### PROBLEM TO WORK ON
Only the lines below from the one containing "3. First and" to the one containing "8. navbar works" should be repeated, both included and unchanged.

▬▬▬▬▬▬

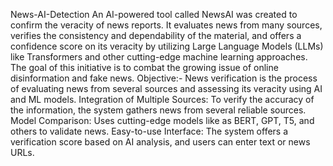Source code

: News-AI-Detection 
An AI-powered tool called NewsAI was created to confirm the veracity of news reports.  It evaluates news from many sources, verifies the consistency and dependability of the material, and offers a confidence score on its veracity by utilizing Large Language Models (LLMs) like Transformers and other cutting-edge machine learning approaches.  The goal of this initiative is to combat the growing issue of online disinformation and fake news.
Objective:-
News verification is the process of evaluating news from several sources and assessing its veracity using AI and ML models.
 Integration of Multiple Sources: To verify the accuracy of the information, the system gathers news from several reliable sources.
 Model Comparison: Uses cutting-edge models like as BERT, GPT, T5, and others to validate news.
 Easy-to-use Interface: The system offers a verification score based on AI analysis, and users can enter text or news URLs.
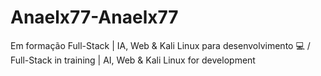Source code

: # Anaelx77-Anaelx77
Em formação Full-Stack | IA, Web &amp; Kali Linux para desenvolvimento 💻 / Full-Stack in training | AI, Web &amp; Kali Linux for development
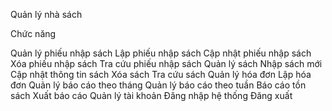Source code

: Quản lý nhà sách

Chức năng

Quản lý phiếu nhập sách
Lập phiếu nhập sách
Cập nhật phiếu nhập sách
Xóa phiếu nhập sách
Tra cứu phiếu nhập sách
Quản lý sách
Nhập sách mới
Cập nhật thông tin sách
Xóa sách
Tra cứu sách
Quản lý hóa đơn
Lập hóa đơn
Quản lý báo cáo theo tháng
Quản lý báo cáo theo tuần
Báo cáo tồn sách
Xuất báo cáo
Quản lý tài khoản
Đăng nhập hệ thống
Đăng xuất
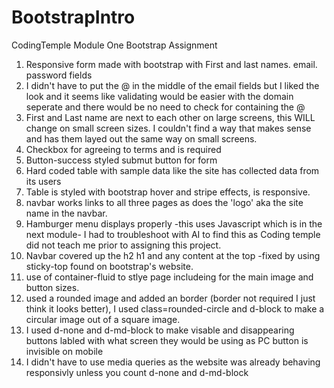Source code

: # BootstrapIntro
CodingTemple Module One Bootstrap Assignment
1. Responsive form made with bootstrap with First and last names. email. password fields
2. I didn't have to put the @ in the middle of the email fields but I liked the look and it seems like validating would be easier with the domain seperate and there would be no need to check for containing the @
3. First and Last name are next to each other on large screens, this WILL change on small screen sizes. I couldn't find a way that makes sense and has them layed out the same way on small screens.
4. Checkbox for agreeing to terms and is required
5. Button-success styled submut button for form 
6. Hard coded table with sample data like the site has collected data from its users
7. Table is styled with bootstrap hover and stripe effects, is responsive.
8. navbar works links to all three pages as does the 'logo' aka the site name in the navbar.
9. Hamburger menu displays properly -this uses Javascript which is in the next module- I had to troubleshoot with AI to find this as Coding temple did not teach me prior to assigning this project.
10. Navbar covered up the h2 h1 and any content at the top -fixed by using sticky-top found on bootstrap's website.
11. use of container-fluid to stlye page includeing for the main image and button sizes. 
12. used a rounded image and added an border (border not required I just think it looks better), I used class=rounded-circle and d-block to make a circular image out of a square image.
13. I used d-none and d-md-block to make visable and disappearing buttons labled with what screen they would be using as PC button is invisible on mobile
14. I didn't have to use media queries as the website was already behaving responsivly unless you count d-none and d-md-block








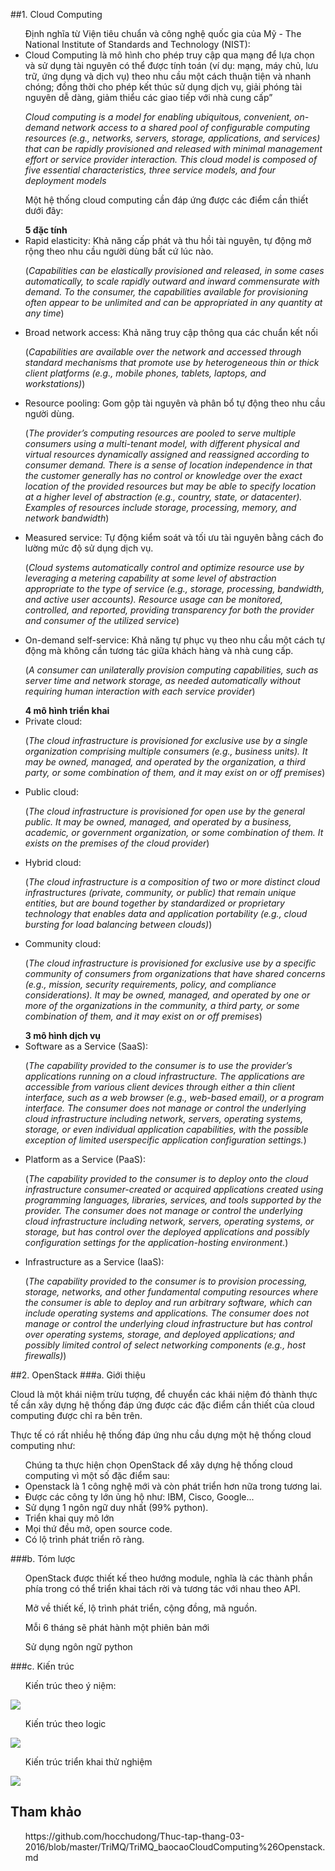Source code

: ﻿##1. Cloud Computing
<ul> Định nghĩa từ Viện tiêu chuẩn và công nghệ quốc gia của Mỹ - The National Institute of Standards and Technology (NIST): 
<li> Cloud Computing là mô hình cho phép truy cập qua mạng để lựa chọn và sử dụng tài nguyên có thể được tính toán 
(ví dụ: mạng, máy chủ, lưu trữ, ứng dụng và dịch vụ) theo nhu cầu một cách thuận tiện và nhanh chóng; 
đồng thời cho phép kết thúc sử dụng dịch vụ, giải phóng tài nguyên dễ dàng, giảm thiểu các giao tiếp với nhà cung cấp” 

<p> <i>Cloud computing is a model for enabling ubiquitous, convenient, on-demand network access to a shared
pool of configurable computing resources (e.g., networks, servers, storage, applications, and services) that
can be rapidly provisioned and released with minimal management effort or service provider interaction.
This cloud model is composed of five essential characteristics, three service models, and four deployment
models </i></p></li>
</ul>

<ul> Một hệ thống cloud computing cần đáp ứng được các điểm cần thiết dưới đây: </ul>
<ul> <b>5 đặc tính</b>
<li> Rapid elasticity: Khả năng cấp phát và thu hồi tài nguyên, tự động mở rộng theo nhu cầu người dùng bất cứ lúc nào.
 <p>(<i>Capabilities can be elastically provisioned and released, in some cases
automatically, to scale rapidly outward and inward commensurate with demand. To the
consumer, the capabilities available for provisioning often appear to be unlimited and can
be appropriated in any quantity at any time</i>)</p></li>

<li> Broad network access: Khả năng truy cập thông qua các chuẩn kết nối 

<p>(<i>Capabilities are available over the network and accessed through standard
mechanisms that promote use by heterogeneous thin or thick client platforms (e.g.,
mobile phones, tablets, laptops, and workstations)</i>)</p></li>

<li> Resource pooling: Gom gộp tài nguyên và phân bổ tự động theo nhu cầu người dùng. 

<p>(<i>The provider’s computing resources are pooled to serve multiple consumers
using a multi-tenant model, with different physical and virtual resources dynamically
assigned and reassigned according to consumer demand. There is a sense of location
independence in that the customer generally has no control or knowledge over the exact
location of the provided resources but may be able to specify location at a higher level of
abstraction (e.g., country, state, or datacenter). Examples of resources include storage,
processing, memory, and network bandwidth</i>)</p></li>

<li> Measured service: Tự động kiểm soát và tối ưu tài nguyên bằng cách đo lường mức độ sử dụng dịch vụ.

<p>(<i>Cloud systems automatically control and optimize resource use by leveraging
a metering capability at some level of abstraction appropriate to the type of service (e.g.,
storage, processing, bandwidth, and active user accounts). Resource usage can be
monitored, controlled, and reported, providing transparency for both the provider and
consumer of the utilized service</i>)</p></li>

<li> On-demand self-service: Khả năng tự phục vụ theo nhu cầu một cách tự động mà không cần tương tác giữa khách hàng và nhà cung cấp.

<p>(<i>A consumer can unilaterally provision computing capabilities, such as
server time and network storage, as needed automatically without requiring human
interaction with each service provider</i>)</p></li>

</ul>
<ul> <b>4 mô hình triển khai</b>
<li> Private cloud: 

<p>(<i>The cloud infrastructure is provisioned for exclusive use by a single organization
comprising multiple consumers (e.g., business units). It may be owned, managed, and
operated by the organization, a third party, or some combination of them, and it may exist
on or off premises</i>)</p></li>

<li> Public cloud: 

<p>(<i>The cloud infrastructure is provisioned for open use by the general public. It may be
owned, managed, and operated by a business, academic, or government organization, or
some combination of them. It exists on the premises of the cloud provider</i>)</p></li>

<li> Hybrid cloud: 

<p>(<i>The cloud infrastructure is a composition of two or more distinct cloud
infrastructures (private, community, or public) that remain unique entities, but are bound
together by standardized or proprietary technology that enables data and application
portability (e.g., cloud bursting for load balancing between clouds)</i>)</p></li>

<li> Community cloud: 

<p>(<i>The cloud infrastructure is provisioned for exclusive use by a specific
community of consumers from organizations that have shared concerns (e.g., mission,
security requirements, policy, and compliance considerations). It may be owned,
managed, and operated by one or more of the organizations in the community, a third
party, or some combination of them, and it may exist on or off premises</i>)</p></li>
</ul>

<ul> <b>3 mô hình dịch vụ</b>
<li> Software as a Service (SaaS): 

<p>(<i>The capability provided to the consumer is to use the provider’s
applications running on a cloud infrastructure. The applications are accessible from
various client devices through either a thin client interface, such as a web browser (e.g.,
web-based email), or a program interface. The consumer does not manage or control the
underlying cloud infrastructure including network, servers, operating systems, storage, or
even individual application capabilities, with the possible exception of limited userspecific application configuration settings.</i>)</p></li>

<li> Platform as a Service (PaaS): 

<p>(<i>The capability provided to the consumer is to deploy onto the cloud
infrastructure consumer-created or acquired applications created using programming
languages, libraries, services, and tools supported by the provider. The consumer does
not manage or control the underlying cloud infrastructure including network, servers,
operating systems, or storage, but has control over the deployed applications and possibly
configuration settings for the application-hosting environment.</i>)</p></li>

<li> Infrastructure as a Service (IaaS): 

<p>(<i>The capability provided to the consumer is to provision
processing, storage, networks, and other fundamental computing resources where the
consumer is able to deploy and run arbitrary software, which can include operating
systems and applications. The consumer does not manage or control the underlying cloud
infrastructure but has control over operating systems, storage, and deployed applications;
and possibly limited control of select networking components (e.g., host firewalls)</i>)</p></li>
</ul>

##2. OpenStack
###a. Giới thiệu
<p> Cloud là một khái niệm trừu tượng, để chuyển các khái niệm đó thành thực tế cần xây dựng hệ thống đáp ứng được các đặc điểm cần thiết của cloud computing được chỉ ra bên trên. </p>
<p> Thực tế có rất nhiều hệ thống đáp ứng nhu cầu dựng một hệ thống cloud computing như: </p>
<ul>Chúng ta thực hiện chọn OpenStack để xây dựng hệ thống cloud computing vì một số đặc điểm sau:
<li> Openstack là 1 công nghệ mới và còn phát triển hơn nữa trong tương lai. </li>
<li> Được các công ty lớn ủng hộ như: IBM, Cisco, Google... </li>
<li> Sử dụng 1 ngôn ngữ duy nhất (99% python). </li>
<li> Triển khai quy mô lớn </li>
<li> Mọi thứ đều mở, open source code. </li>
<li> Có lộ trình phát triển rõ ràng. </li>
</ul>

###b. Tóm lược
<ul> OpenStack được thiết kế theo hướng module, nghĩa là các thành phần phía trong có thể triển khai tách rời và tương tác với nhau theo API. </ul>
<ul> Mở về thiết kế, lộ trình phát triển, cộng đồng, mã nguồn. </ul>
<ul> Mỗi 6 tháng sẽ phát hành một phiên bản mới </ul>
<ul> Sử dụng ngôn ngữ python </ul>

###c. Kiến trúc
<ul> Kiến trúc theo ý niệm: </ul>
<img src="https://camo.githubusercontent.com/9733463e8cf45224c060acf265166d7c8b428609/687474703a2f2f646f63732e6f70656e737461636b2e6f72672f6a756e6f2f696e7374616c6c2d67756964652f696e7374616c6c2f6170742f636f6e74656e742f666967757265732f312f612f636f6d6d6f6e2f666967757265732f6f70656e737461636b5f686176616e615f636f6e6365707475616c5f617263682e706e67">
<ul> Kiến trúc theo logic </ul>
<img src="https://camo.githubusercontent.com/efc54e908f39e6d3c5630175b3aba93aaad14947/687474703a2f2f646f63732e6f70656e737461636b2e6f72672f696365686f7573652f747261696e696e672d6775696465732f636f6e74656e742f666967757265732f352f612f666967757265732f6f70656e737461636b2d617263682d686176616e612d6c6f676963616c2d76312e6a7067">
<ul> Kiến trúc triển khai thử nghiệm </ul>
<img src="http://2.bp.blogspot.com/-VV4BMLgzUr4/VElEolk2BjI/AAAAAAAAAFI/EOlNMtfpCm0/s1600/OpenStack-Compute-Nodes-.png">


<ul> </ul>
<ul> </ul>
<ul> </ul>
<ul> </ul>
<ul> </ul>

## Tham khảo
<ul>https://github.com/hocchudong/Thuc-tap-thang-03-2016/blob/master/TriMQ/TriMQ_baocaoCloudComputing%26Openstack.md </ul>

▬▬▬▬▬▬

### RESULT OF THE EXERCISE
3. First and Last name are next to each other on large screens, this WILL change on small screen sizes. I couldn't find a way that makes sense and has them layed out the same way on small screens.
4. Checkbox for agreeing to terms and is required
5. Button-success styled submut button for form 
6. Hard coded table with sample data like the site has collected data from its users
7. Table is styled with bootstrap hover and stripe effects, is responsive.
8. navbar works links to all three pages as does the 'logo' aka the site name in the navbar.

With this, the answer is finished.